> [WHAT IS EXPECTED]:
This task calls for copying every line of the records that includes the word "document".

> [SUPPLIED RECORDS]:

# # # # # # #

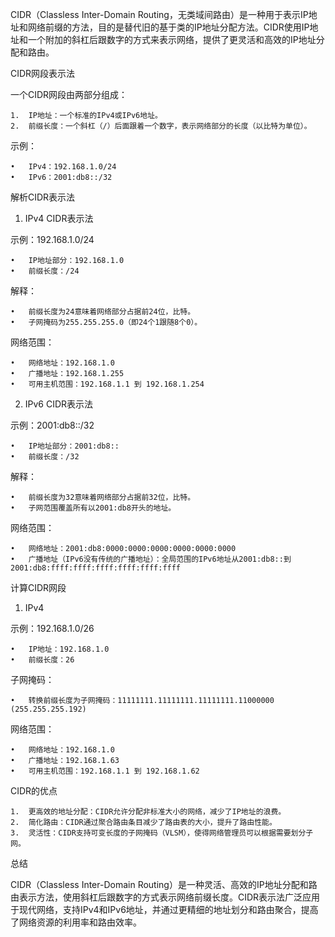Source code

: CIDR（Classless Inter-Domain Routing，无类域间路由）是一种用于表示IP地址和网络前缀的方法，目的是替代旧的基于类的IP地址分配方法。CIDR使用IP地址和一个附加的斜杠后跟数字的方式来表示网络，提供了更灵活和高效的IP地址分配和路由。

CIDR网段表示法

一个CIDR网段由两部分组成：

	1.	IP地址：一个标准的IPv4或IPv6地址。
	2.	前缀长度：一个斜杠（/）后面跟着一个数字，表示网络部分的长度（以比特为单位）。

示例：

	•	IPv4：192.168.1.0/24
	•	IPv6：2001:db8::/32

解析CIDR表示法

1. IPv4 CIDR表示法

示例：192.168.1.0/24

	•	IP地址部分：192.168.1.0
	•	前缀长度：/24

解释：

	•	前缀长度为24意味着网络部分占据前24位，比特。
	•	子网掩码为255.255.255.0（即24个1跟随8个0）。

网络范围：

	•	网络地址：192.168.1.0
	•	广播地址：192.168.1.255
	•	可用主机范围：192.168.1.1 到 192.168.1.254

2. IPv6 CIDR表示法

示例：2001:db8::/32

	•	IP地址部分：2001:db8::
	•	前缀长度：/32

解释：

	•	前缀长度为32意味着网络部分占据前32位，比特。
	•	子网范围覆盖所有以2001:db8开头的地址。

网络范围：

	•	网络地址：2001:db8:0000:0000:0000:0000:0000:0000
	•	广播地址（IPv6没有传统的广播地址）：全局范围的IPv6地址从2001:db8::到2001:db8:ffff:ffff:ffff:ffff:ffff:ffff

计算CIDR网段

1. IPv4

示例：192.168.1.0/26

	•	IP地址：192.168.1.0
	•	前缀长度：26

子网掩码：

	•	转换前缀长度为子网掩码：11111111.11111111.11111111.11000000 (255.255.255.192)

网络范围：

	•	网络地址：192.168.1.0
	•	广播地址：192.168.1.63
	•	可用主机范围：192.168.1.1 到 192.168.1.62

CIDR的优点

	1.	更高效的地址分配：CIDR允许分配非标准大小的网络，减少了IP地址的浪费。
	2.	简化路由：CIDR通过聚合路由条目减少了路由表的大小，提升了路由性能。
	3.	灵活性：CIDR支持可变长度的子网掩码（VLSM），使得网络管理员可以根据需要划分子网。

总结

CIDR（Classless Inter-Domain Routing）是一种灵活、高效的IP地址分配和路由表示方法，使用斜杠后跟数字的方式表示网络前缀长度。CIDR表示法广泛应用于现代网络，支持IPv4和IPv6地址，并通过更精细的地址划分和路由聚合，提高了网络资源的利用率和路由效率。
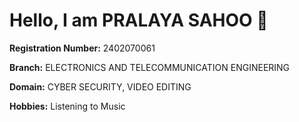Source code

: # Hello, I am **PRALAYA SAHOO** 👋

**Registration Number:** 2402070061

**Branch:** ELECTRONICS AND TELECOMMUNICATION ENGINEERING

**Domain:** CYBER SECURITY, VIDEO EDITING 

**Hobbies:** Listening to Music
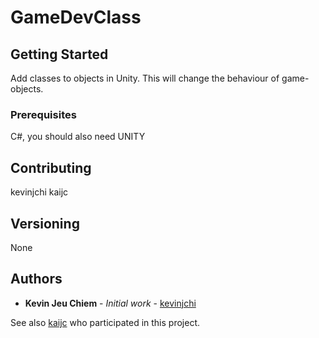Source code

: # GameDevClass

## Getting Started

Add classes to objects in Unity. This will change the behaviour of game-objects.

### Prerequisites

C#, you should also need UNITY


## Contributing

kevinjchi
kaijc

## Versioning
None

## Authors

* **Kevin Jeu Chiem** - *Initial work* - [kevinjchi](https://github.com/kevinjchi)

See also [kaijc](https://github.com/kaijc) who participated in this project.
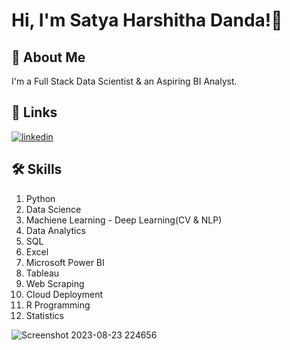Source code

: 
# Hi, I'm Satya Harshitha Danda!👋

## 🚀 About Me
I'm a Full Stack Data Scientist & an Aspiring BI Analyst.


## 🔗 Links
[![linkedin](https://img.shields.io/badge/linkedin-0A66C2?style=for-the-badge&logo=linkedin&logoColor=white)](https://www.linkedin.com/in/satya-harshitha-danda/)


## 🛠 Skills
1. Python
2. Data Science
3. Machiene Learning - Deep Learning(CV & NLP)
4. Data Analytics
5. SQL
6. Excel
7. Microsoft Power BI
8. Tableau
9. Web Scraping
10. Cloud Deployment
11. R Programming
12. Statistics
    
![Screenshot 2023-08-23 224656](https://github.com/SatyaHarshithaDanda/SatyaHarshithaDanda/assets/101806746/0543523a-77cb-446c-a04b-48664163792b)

# # # # # # #

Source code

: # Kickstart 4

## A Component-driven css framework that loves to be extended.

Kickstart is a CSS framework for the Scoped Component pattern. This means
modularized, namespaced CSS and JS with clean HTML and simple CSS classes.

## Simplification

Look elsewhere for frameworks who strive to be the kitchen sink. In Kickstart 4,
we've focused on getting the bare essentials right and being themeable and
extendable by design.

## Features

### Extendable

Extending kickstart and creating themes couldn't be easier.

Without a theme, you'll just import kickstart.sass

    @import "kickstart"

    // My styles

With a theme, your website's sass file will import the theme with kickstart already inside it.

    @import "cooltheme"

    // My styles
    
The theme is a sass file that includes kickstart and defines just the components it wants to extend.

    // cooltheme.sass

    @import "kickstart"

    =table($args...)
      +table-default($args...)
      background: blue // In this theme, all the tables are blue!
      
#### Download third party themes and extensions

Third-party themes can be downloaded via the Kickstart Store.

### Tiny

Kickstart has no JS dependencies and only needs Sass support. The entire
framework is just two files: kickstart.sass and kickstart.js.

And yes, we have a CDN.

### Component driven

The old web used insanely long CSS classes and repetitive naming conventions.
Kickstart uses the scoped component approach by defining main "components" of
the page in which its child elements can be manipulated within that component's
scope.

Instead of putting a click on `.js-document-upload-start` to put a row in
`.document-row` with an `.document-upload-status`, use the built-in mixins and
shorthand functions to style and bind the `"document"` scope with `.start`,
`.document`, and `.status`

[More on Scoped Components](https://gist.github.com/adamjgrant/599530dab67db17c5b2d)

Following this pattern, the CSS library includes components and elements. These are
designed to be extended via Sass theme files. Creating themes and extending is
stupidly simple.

# # # # # # #

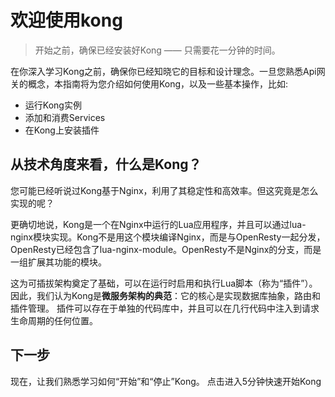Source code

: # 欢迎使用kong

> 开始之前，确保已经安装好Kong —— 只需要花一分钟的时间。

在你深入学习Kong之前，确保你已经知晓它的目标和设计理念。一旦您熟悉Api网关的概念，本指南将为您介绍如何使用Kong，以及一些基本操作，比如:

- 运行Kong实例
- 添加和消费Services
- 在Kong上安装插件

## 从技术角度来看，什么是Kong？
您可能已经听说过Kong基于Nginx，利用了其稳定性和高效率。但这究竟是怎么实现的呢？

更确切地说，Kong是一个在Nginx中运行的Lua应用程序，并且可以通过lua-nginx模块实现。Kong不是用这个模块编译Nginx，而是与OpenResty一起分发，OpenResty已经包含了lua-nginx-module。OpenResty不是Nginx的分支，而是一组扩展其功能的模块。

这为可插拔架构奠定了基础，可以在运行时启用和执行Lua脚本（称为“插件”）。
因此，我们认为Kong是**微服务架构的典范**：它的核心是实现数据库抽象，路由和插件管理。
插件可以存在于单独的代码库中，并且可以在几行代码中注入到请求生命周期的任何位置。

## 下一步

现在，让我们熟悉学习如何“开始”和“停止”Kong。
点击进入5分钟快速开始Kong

# # # # # # #

> [EXERCISE OUTPUT]:
Instead of putting a click on `.js-document-upload-start` to put a row in
`.document-row` with an `.document-upload-status`, use the built-in mixins and
shorthand functions to style and bind the `"document"` scope with `.start`,
`.document`, and `.status`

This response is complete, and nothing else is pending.